#### Records supplied ####

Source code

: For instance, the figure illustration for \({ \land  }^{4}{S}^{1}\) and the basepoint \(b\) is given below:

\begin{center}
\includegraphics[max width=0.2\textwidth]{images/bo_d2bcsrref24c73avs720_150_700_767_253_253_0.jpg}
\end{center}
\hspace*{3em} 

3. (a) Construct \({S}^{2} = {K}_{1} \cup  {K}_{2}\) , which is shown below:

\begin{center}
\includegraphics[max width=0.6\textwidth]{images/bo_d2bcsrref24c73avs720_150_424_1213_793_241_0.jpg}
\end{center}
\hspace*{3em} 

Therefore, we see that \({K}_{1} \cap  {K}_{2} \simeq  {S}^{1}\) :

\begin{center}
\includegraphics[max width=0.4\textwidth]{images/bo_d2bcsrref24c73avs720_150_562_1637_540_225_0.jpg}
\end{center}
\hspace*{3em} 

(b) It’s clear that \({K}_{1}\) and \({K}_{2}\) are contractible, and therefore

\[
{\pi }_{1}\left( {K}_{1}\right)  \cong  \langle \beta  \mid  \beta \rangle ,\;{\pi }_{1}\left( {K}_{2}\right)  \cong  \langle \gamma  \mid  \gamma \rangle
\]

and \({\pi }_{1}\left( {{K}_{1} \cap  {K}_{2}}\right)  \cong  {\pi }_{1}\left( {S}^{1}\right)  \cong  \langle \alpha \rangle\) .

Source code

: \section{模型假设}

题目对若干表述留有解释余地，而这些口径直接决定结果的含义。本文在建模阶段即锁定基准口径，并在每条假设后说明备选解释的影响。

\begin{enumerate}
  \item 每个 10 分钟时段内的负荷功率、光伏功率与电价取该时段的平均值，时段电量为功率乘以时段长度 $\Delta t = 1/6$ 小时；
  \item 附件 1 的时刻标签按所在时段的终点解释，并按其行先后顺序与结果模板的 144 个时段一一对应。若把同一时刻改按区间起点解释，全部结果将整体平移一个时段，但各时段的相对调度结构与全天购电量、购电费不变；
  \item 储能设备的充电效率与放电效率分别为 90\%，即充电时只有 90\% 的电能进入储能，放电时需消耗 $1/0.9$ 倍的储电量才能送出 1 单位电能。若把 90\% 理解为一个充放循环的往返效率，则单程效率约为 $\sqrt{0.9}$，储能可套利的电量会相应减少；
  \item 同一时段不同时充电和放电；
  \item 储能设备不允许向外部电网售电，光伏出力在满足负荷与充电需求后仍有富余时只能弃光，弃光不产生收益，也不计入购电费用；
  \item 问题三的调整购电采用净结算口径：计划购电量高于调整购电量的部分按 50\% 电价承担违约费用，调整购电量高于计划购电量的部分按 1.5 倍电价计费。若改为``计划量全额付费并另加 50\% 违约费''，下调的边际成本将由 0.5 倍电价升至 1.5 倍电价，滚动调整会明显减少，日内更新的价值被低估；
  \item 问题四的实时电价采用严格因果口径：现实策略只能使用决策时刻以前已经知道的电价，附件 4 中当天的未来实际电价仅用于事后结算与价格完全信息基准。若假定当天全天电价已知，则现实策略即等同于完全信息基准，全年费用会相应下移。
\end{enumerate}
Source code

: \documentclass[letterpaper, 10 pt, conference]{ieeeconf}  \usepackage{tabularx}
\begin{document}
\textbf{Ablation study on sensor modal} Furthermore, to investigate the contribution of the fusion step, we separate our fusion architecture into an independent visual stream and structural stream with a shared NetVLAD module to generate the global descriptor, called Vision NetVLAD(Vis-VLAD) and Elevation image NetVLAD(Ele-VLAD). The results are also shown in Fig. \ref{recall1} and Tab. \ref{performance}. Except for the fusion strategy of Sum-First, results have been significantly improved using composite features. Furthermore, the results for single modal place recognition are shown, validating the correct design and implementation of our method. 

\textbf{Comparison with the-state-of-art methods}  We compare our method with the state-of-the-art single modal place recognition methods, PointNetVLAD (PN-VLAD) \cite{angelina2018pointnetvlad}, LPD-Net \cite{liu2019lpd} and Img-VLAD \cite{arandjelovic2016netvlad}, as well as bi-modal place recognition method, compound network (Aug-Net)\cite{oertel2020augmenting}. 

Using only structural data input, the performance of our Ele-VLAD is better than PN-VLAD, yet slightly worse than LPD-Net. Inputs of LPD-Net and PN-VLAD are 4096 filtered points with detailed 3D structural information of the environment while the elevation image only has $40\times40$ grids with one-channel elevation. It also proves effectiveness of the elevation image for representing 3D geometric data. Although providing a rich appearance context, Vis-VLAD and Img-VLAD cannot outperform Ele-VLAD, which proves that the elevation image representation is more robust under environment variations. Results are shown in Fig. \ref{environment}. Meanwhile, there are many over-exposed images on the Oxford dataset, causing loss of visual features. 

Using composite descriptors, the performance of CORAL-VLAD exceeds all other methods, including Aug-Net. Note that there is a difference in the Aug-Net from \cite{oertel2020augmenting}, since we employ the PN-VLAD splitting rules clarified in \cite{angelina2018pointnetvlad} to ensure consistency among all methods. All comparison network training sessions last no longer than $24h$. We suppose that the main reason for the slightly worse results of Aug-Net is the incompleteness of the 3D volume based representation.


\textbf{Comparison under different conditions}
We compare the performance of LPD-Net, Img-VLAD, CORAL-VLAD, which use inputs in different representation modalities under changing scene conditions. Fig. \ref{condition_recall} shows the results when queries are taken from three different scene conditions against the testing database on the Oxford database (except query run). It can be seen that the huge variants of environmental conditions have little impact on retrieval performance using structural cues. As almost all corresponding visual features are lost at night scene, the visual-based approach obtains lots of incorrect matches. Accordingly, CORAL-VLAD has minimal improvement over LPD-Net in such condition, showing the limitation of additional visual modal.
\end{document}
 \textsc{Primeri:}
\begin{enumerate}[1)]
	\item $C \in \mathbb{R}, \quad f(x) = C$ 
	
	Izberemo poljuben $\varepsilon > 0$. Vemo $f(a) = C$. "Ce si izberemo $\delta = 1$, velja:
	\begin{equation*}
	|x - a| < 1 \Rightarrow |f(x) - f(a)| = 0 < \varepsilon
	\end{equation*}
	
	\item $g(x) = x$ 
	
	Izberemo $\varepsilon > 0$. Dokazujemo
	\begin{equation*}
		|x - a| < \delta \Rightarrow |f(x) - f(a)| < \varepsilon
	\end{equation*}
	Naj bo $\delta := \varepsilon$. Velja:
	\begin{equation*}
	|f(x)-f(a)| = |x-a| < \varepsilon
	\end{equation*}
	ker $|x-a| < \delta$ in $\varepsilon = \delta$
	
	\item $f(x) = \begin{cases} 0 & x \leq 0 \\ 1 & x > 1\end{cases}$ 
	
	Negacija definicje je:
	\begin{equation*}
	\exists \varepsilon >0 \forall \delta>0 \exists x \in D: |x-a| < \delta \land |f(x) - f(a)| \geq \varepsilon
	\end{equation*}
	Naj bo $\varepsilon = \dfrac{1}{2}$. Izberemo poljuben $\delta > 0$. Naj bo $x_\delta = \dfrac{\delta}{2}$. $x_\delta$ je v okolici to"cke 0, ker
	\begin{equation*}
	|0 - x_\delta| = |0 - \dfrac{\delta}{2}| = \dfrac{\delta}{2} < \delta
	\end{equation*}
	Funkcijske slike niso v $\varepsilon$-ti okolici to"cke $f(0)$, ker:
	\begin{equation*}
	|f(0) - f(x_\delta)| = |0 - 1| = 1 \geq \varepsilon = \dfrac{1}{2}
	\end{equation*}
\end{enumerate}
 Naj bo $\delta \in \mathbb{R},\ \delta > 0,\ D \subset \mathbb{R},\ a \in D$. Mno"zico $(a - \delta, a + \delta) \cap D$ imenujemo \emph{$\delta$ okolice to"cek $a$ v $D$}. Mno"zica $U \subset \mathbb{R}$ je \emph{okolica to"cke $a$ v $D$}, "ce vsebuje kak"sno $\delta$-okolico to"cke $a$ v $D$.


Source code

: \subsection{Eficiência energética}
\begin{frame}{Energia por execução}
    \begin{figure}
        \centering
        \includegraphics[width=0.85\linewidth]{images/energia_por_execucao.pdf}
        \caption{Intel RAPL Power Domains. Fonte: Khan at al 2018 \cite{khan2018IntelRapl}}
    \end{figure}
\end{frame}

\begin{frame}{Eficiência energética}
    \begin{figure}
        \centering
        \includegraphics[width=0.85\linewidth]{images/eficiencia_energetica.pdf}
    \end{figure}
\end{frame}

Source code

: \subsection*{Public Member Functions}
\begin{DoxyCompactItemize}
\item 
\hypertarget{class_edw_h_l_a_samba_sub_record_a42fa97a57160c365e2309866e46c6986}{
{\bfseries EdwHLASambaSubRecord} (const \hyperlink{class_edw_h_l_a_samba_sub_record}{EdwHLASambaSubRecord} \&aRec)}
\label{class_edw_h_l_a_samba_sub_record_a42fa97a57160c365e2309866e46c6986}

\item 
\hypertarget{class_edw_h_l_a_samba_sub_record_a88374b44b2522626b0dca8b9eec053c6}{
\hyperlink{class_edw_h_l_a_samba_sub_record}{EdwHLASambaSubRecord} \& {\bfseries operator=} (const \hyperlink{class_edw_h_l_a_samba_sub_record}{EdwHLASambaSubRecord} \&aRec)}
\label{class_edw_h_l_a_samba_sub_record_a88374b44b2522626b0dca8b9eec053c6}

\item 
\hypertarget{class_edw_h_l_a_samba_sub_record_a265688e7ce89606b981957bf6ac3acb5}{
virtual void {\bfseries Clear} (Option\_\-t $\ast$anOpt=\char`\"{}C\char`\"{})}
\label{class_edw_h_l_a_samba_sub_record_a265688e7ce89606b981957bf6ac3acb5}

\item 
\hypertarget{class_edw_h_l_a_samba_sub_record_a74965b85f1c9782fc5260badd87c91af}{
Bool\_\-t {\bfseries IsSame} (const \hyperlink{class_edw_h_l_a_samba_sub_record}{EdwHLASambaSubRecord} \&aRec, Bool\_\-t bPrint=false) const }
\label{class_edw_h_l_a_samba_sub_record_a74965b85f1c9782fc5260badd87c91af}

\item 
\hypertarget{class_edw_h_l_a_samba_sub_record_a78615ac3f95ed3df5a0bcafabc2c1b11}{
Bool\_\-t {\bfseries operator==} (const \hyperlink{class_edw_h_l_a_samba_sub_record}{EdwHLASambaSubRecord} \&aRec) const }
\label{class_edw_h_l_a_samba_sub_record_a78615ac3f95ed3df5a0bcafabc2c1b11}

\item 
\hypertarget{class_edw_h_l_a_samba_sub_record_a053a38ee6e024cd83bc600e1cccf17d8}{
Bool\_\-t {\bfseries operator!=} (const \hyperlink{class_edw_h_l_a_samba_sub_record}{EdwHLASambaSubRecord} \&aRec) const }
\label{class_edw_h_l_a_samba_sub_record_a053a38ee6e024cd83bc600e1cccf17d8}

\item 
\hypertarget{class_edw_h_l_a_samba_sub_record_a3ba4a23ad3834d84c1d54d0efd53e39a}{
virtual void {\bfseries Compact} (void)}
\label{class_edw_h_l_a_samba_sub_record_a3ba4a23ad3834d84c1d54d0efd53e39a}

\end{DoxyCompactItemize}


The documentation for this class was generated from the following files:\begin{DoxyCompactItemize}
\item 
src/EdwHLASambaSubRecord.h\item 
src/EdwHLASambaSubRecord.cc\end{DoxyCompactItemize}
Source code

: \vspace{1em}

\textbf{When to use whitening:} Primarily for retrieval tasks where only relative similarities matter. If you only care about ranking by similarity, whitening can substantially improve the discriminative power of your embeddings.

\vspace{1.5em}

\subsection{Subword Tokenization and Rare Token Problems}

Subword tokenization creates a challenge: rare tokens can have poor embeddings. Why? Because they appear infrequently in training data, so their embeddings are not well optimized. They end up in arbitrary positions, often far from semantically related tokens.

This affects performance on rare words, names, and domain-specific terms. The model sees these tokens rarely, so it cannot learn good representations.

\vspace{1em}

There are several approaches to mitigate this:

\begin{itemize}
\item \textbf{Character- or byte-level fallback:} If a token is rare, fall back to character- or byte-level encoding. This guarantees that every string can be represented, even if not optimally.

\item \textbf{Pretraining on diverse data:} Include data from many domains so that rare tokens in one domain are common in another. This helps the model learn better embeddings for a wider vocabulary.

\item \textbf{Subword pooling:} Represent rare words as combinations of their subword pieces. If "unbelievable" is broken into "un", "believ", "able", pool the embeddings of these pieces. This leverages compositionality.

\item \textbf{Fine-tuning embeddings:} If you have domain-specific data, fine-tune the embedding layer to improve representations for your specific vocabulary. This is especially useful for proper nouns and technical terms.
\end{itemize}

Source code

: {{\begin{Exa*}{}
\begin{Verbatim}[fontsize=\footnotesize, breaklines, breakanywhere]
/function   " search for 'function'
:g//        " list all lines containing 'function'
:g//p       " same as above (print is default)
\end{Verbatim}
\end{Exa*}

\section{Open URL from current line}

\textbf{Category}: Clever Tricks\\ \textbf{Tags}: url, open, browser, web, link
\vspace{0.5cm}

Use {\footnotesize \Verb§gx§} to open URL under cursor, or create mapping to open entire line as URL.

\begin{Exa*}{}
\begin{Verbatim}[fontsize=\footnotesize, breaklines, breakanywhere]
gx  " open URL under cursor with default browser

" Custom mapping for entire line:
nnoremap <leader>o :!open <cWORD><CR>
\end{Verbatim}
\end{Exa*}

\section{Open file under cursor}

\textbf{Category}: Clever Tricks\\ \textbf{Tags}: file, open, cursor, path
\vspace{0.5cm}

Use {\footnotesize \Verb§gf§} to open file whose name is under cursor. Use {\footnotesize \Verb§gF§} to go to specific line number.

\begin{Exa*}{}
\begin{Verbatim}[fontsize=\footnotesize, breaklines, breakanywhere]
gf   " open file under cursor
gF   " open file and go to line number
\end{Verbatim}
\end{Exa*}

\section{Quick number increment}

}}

####

# Exercise:
Please give back, exactly as it stands above, the stretch from the line with "of your embeddings." through the line with "This leverages compositionality.", and no line outside it.

# Exercise response:
\textbf{When to use whitening:} Primarily for retrieval tasks where only relative similarities matter. If you only care about ranking by similarity, whitening can substantially improve the discriminative power of your embeddings.

\vspace{1.5em}

\subsection{Subword Tokenization and Rare Token Problems}

Subword tokenization creates a challenge: rare tokens can have poor embeddings. Why? Because they appear infrequently in training data, so their embeddings are not well optimized. They end up in arbitrary positions, often far from semantically related tokens.

This affects performance on rare words, names, and domain-specific terms. The model sees these tokens rarely, so it cannot learn good representations.

\vspace{1em}

There are several approaches to mitigate this:

\begin{itemize}
\item \textbf{Character- or byte-level fallback:} If a token is rare, fall back to character- or byte-level encoding. This guarantees that every string can be represented, even if not optimally.

\item \textbf{Pretraining on diverse data:} Include data from many domains so that rare tokens in one domain are common in another. This helps the model learn better embeddings for a wider vocabulary.

\item \textbf{Subword pooling:} Represent rare words as combinations of their subword pieces. If "unbelievable" is broken into "un", "believ", "able", pool the embeddings of these pieces. This leverages compositionality.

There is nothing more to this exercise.